Constanze Kleis über die Frankfurter Buchmesse

Im Epizentrum des Lesens

2. November 2023
Constanze Kleis

Ja, auf der Buchmesse war es voll. Sogar extrem voll. Aber steckt in diesem Gedränge nicht auch jede Menge Trost? Constanze Kleis über gelebte Fankultur und Warteschlangen-Längenvergleiche in Halle 3.

Auch eine Buchmesse kann ein großer Trost sein. Besonders in trostlosen Zeiten. Beides bestätigte die diesjährige "Wiesn der Branche" ("Süddeutsche Zeitung") wie vielleicht noch keine Frankfurter Buchmesse zuvor. Vor allem an den Publikumstagen. Und speziell in Halle 3. Dort schoben sich solche Massen durch die Gänge, als wären nicht bloß Verona Pooth oder Johann Lafer, sondern Elvis Presley Arm in Arm mit Marilyn Monroe gesichtet worden. Beide nackt. 

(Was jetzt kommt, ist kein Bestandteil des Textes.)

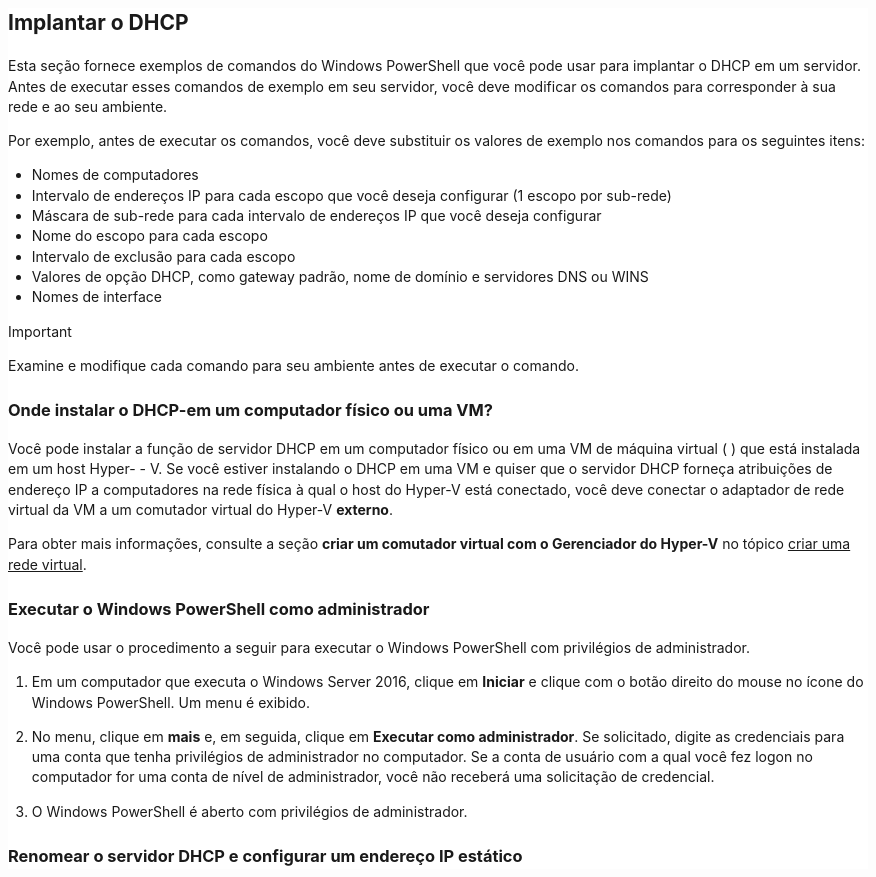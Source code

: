 
## <a name="deploy-dhcp"></a><a name="bkmk_deploy"></a>Implantar o DHCP

Esta seção fornece exemplos de comandos do Windows PowerShell que você pode usar para implantar o DHCP em um servidor. Antes de executar esses comandos de exemplo em seu servidor, você deve modificar os comandos para corresponder à sua rede e ao seu ambiente.

Por exemplo, antes de executar os comandos, você deve substituir os valores de exemplo nos comandos para os seguintes itens:

- Nomes de computadores
- Intervalo de endereços IP para cada escopo que você deseja configurar (1 escopo por sub-rede)
- Máscara de sub-rede para cada intervalo de endereços IP que você deseja configurar
- Nome do escopo para cada escopo
- Intervalo de exclusão para cada escopo
- Valores de opção DHCP, como gateway padrão, nome de domínio e servidores DNS ou WINS
- Nomes de interface

> [!IMPORTANT]
> Examine e modifique cada comando para seu ambiente antes de executar o comando.

### <a name="where-to-install-dhcp---on-a-physical-computer-or-a-vm"></a>Onde instalar o DHCP-em um computador físico ou uma VM?

Você pode instalar a função de servidor DHCP em um computador físico ou em uma VM de máquina virtual \( \) que está instalada em um host Hyper- \- V. Se você estiver instalando o DHCP em uma VM e quiser que o servidor DHCP forneça atribuições de endereço IP a computadores na rede física à qual o host do Hyper-V está conectado, você deve conectar o adaptador de rede virtual da VM a um comutador virtual do Hyper-V **externo**.

Para obter mais informações, consulte a seção **criar um comutador virtual com o Gerenciador do Hyper-V** no tópico [criar uma rede virtual](/virtualization/hyper-v-on-windows/quick-start/connect-to-network).

### <a name="run-windows-powershell-as-an-administrator"></a>Executar o Windows PowerShell como administrador

Você pode usar o procedimento a seguir para executar o Windows PowerShell com privilégios de administrador.

1. Em um computador que executa o Windows Server 2016, clique em **Iniciar** e clique com o botão direito do mouse no ícone do Windows PowerShell. Um menu é exibido.

2. No menu, clique em **mais** e, em seguida, clique em **Executar como administrador**. Se solicitado, digite as credenciais para uma conta que tenha privilégios de administrador no computador. Se a conta de usuário com a qual você fez logon no computador for uma conta de nível de administrador, você não receberá uma solicitação de credencial.

3. O Windows PowerShell é aberto com privilégios de administrador.

### <a name="rename-the-dhcp-server-and-configure-a-static-ip-address"></a>Renomear o servidor DHCP e configurar um endereço IP estático
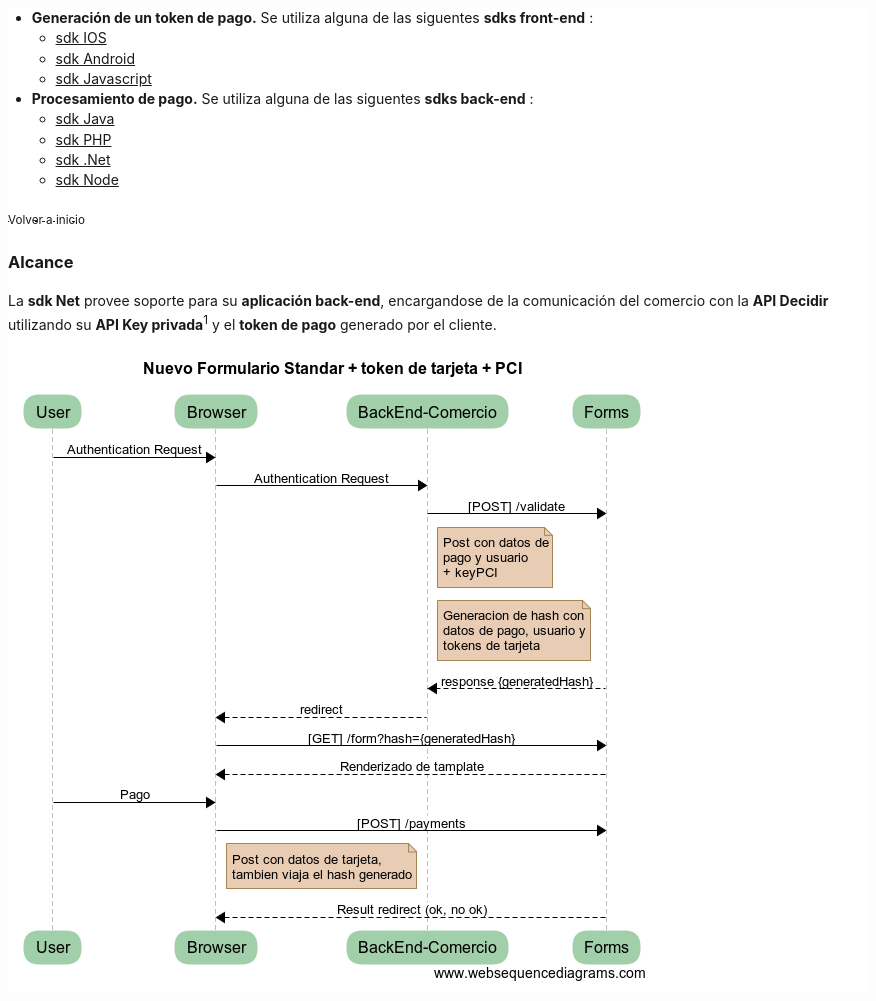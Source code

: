+ **Generaci&oacute;n de un token de pago.**  Se utiliza alguna de las siguentes **sdks front-end** :
  + [sdk IOS](https://github.com/decidir/SDK-IOS.v2)
  + [sdk Android](https://github.com/decidir/SDK-Android.v2)
  + [sdk Javascript](https://github.com/decidir/sdk-javascript-v2)
+ **Procesamiento de pago.**  Se utiliza alguna de las siguentes **sdks back-end** :
  + [sdk Java](https://github.com/decidir/SDK-JAVA.v2)
  + [sdk PHP](https://github.com/decidir/SDK-PHP.v2)
  + [sdk .Net](https://github.com/decidir/SDK-.NET.v2)
  + [sdk Node](https://github.com/decidir/SDK-.NODE.v2)

[<sub>Volver a inicio</sub>](#inicio)

<a name="alcance"></a>

### Alcance
La **sdk Net** provee soporte para su **aplicaci&oacute;n back-end**, encargandose de la comunicaci&oacute;n del comercio con la **API Decidir** utilizando su **API Key privada**<sup>1</sup> y el **token de pago** generado por el cliente.

![imagen de sdks](./docs/img/FormularioIturan.png)</br>
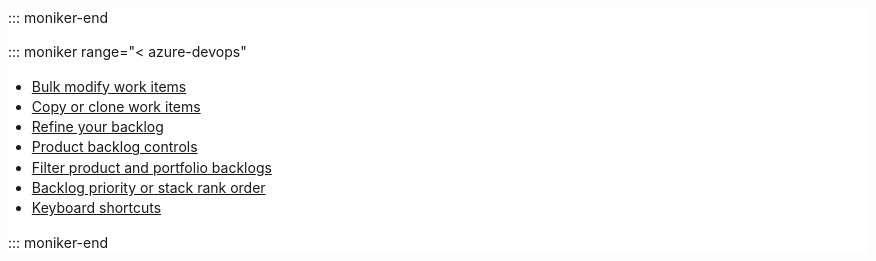 ::: moniker-end

::: moniker range="< azure-devops"

* [Bulk modify work items](bulk-modify-work-items.md)
* [Copy or clone work items](copy-clone-work-items.md)
* [Refine your backlog](best-practices-product-backlog.md)
* [Product backlog controls](product-backlog-controls.md)
* [Filter product and portfolio backlogs](filter-backlogs.md)
* [Backlog priority or stack rank order](backlogs-overview.md#stack-rank)
* [Keyboard shortcuts](../../project/navigation/keyboard-shortcuts.md)

::: moniker-end
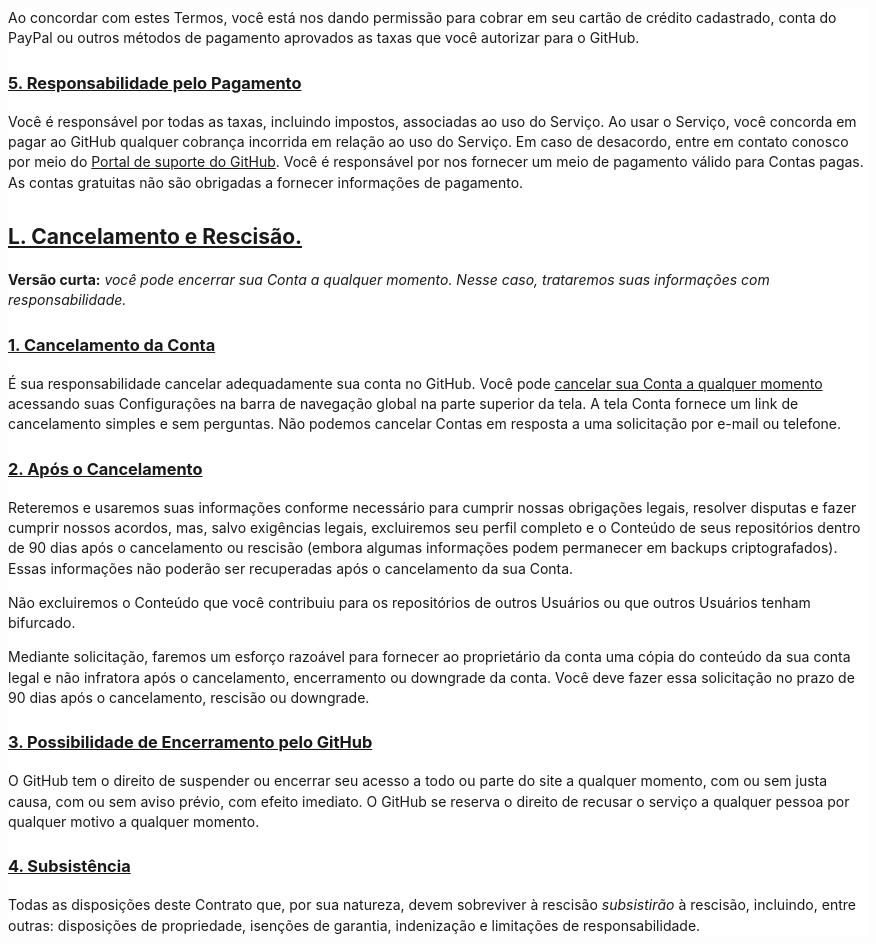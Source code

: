 Ao concordar com estes Termos, você está nos dando permissão para cobrar em seu cartão de crédito cadastrado, conta do PayPal ou outros métodos de pagamento aprovados as taxas que você autorizar para o GitHub.

### [5. Responsabilidade pelo Pagamento](#5-responsibility-for-payment) ###

Você é responsável por todas as taxas, incluindo impostos, associadas ao uso do Serviço. Ao usar o Serviço, você concorda em pagar ao GitHub qualquer cobrança incorrida em relação ao uso do Serviço. Em caso de desacordo, entre em contato conosco por meio do [Portal de suporte do GitHub](https://support.github.com/). Você é responsável por nos fornecer um meio de pagamento válido para Contas pagas. As contas gratuitas não são obrigadas a fornecer informações de pagamento.

[L. Cancelamento e Rescisão.](#l-cancellation-and-termination)
----------

**Versão curta:** *você pode encerrar sua Conta a qualquer momento. Nesse caso, trataremos suas informações com responsabilidade.*

### [1. Cancelamento da Conta](#1-account-cancellation) ###

É sua responsabilidade cancelar adequadamente sua conta no GitHub. Você pode [cancelar sua Conta a qualquer momento](/pt/billing/managing-the-plan-for-your-github-account/downgrading-your-accounts-plan) acessando suas Configurações na barra de navegação global na parte superior da tela. A tela Conta fornece um link de cancelamento simples e sem perguntas. Não podemos cancelar Contas em resposta a uma solicitação por e-mail ou telefone.

### [2. Após o Cancelamento](#2-upon-cancellation) ###

Reteremos e usaremos suas informações conforme necessário para cumprir nossas obrigações legais, resolver disputas e fazer cumprir nossos acordos, mas, salvo exigências legais, excluiremos seu perfil completo e o Conteúdo de seus repositórios dentro de 90 dias após o cancelamento ou rescisão (embora algumas informações podem permanecer em backups criptografados). Essas informações não poderão ser recuperadas após o cancelamento da sua Conta.

Não excluiremos o Conteúdo que você contribuiu para os repositórios de outros Usuários ou que outros Usuários tenham bifurcado.

Mediante solicitação, faremos um esforço razoável para fornecer ao proprietário da conta uma cópia do conteúdo da sua conta legal e não infratora após o cancelamento, encerramento ou downgrade da conta. Você deve fazer essa solicitação no prazo de 90 dias após o cancelamento, rescisão ou downgrade.

### [3. Possibilidade de Encerramento pelo GitHub](#3-github-may-terminate) ###

O GitHub tem o direito de suspender ou encerrar seu acesso a todo ou parte do site a qualquer momento, com ou sem justa causa, com ou sem aviso prévio, com efeito imediato. O GitHub se reserva o direito de recusar o serviço a qualquer pessoa por qualquer motivo a qualquer momento.

### [4. Subsistência](#4-survival) ###

Todas as disposições deste Contrato que, por sua natureza, devem sobreviver à rescisão *subsistirão* à rescisão, incluindo, entre outras: disposições de propriedade, isenções de garantia, indenização e limitações de responsabilidade.
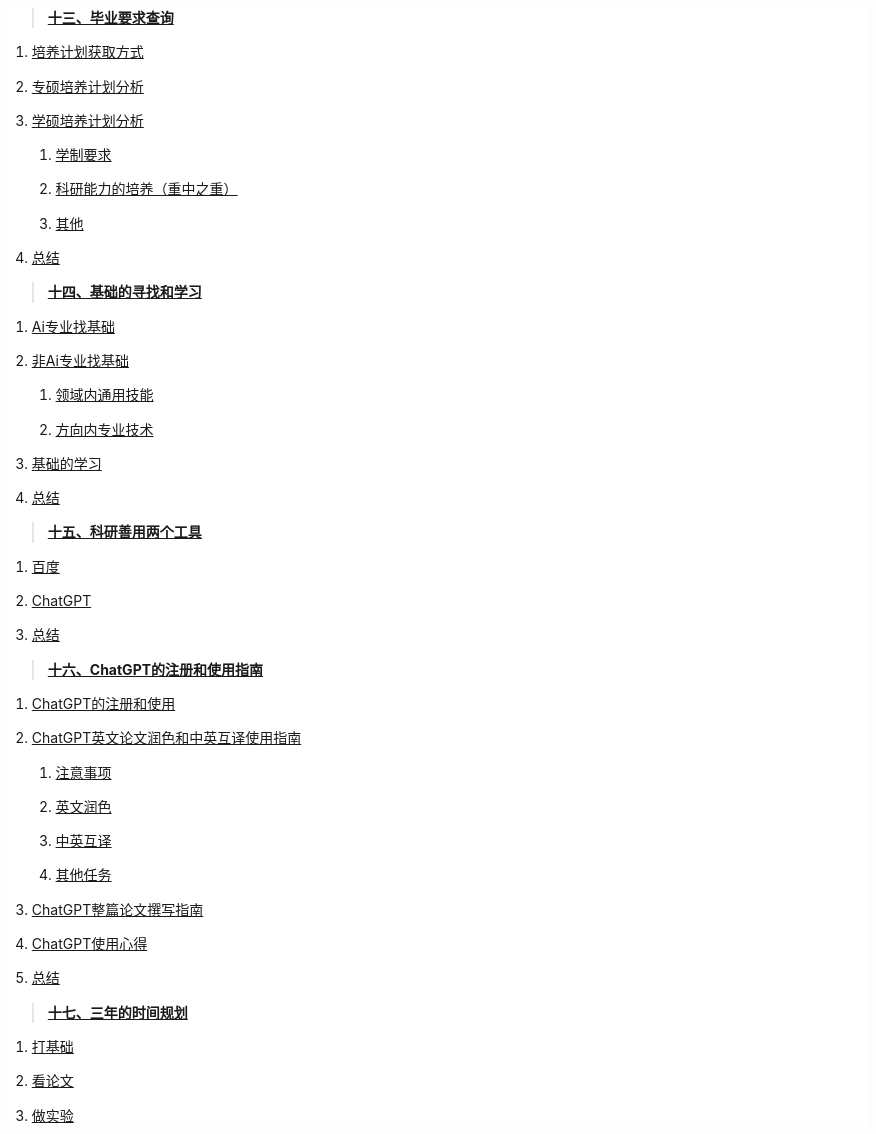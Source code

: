 > [**⼗三、毕业要求查询**](#三毕业要求查询)

1.  [培养计划获取⽅式](#培养计划获取式)

2.  [专硕培养计划分析](#_bookmark97)

3.  [学硕培养计划分析](#学硕培养计划分析)

    1.  [学制要求](#_bookmark100)

    2.  [科研能⼒的培养（重中之重）](#_bookmark99)

    3.  [其他](#总结-11)

4.  [总结](#总结-11)

> [**⼗四、基础的寻找和学习**](#四基础的寻找和学习)

1.  [Ai专业找基础](#_bookmark104)

2.  [⾮Ai专业找基础](#_bookmark105)

    1.  [领域内通⽤技能](#bookmark106)

    2.  [⽅向内专业技术](#_bookmark107)

3.  [基础的学习](#基础的学习)

4.  [总结](#总结-12)

> [**⼗五、科研善⽤两个⼯具**](#五科研善两个具)

1.  [百度](#百度)

2.  [ChatGPT](#chatgpt)

3.  [总结](#总结-13)

> [**⼗六、ChatGPT的注册和使⽤指南**](#_bookmark114)

1.  [ChatGPT的注册和使⽤](#_bookmark115)

2.  [ChatGPT英⽂论⽂润⾊和中英互译使⽤指南](#_bookmark116)

    1.  [注意事项](#_bookmark117)

    2.  [英⽂润⾊](#_bookmark118)

    3.  [中英互译](#_bookmark119)

    4.  [其他任务](#_bookmark120)

3.  [ChatGPT整篇论⽂撰写指南](#_bookmark121)

4.  [ChatGPT使⽤⼼得](#_bookmark122)

5.  [总结](#总结-14)

> [**⼗七、三年的时间规划**](#七三年的时间规划)

1.  [打基础](#打基础)

2.  [看论⽂](#看论)

3.  [做实验](#做实验)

Kein Zweifel: Es wird weiterhin und wieder gelesen. Entgegen anderslautenden Gerüchten starren Menschen nicht 24/7 nur stumpf in ihre Smartphones oder Tablets. Erfreulich viele blicken vielmehr lieber zunehmend über ihren Tellerrand hinweg in Bücher. Und sie nehmen für ihre Leidenschaft einiges in Kauf. Schließlich galt es für den Besuch im Epizentrum des Lesens dieses Jahr einige besonders hohe Hürden zu überwinden: Enge, Gedränge, Sauerstoffknappheit, Platzangst, die Furcht vor Corona-Viren und Anmeldeprozeduren für Signierstunden, als ginge es um ein Ticket für die Fußball-Europameis­terschaft 2024. Alles egal, wenn es galt, den jeweils verehrten Autorinnen und Autoren nahe zu kommen.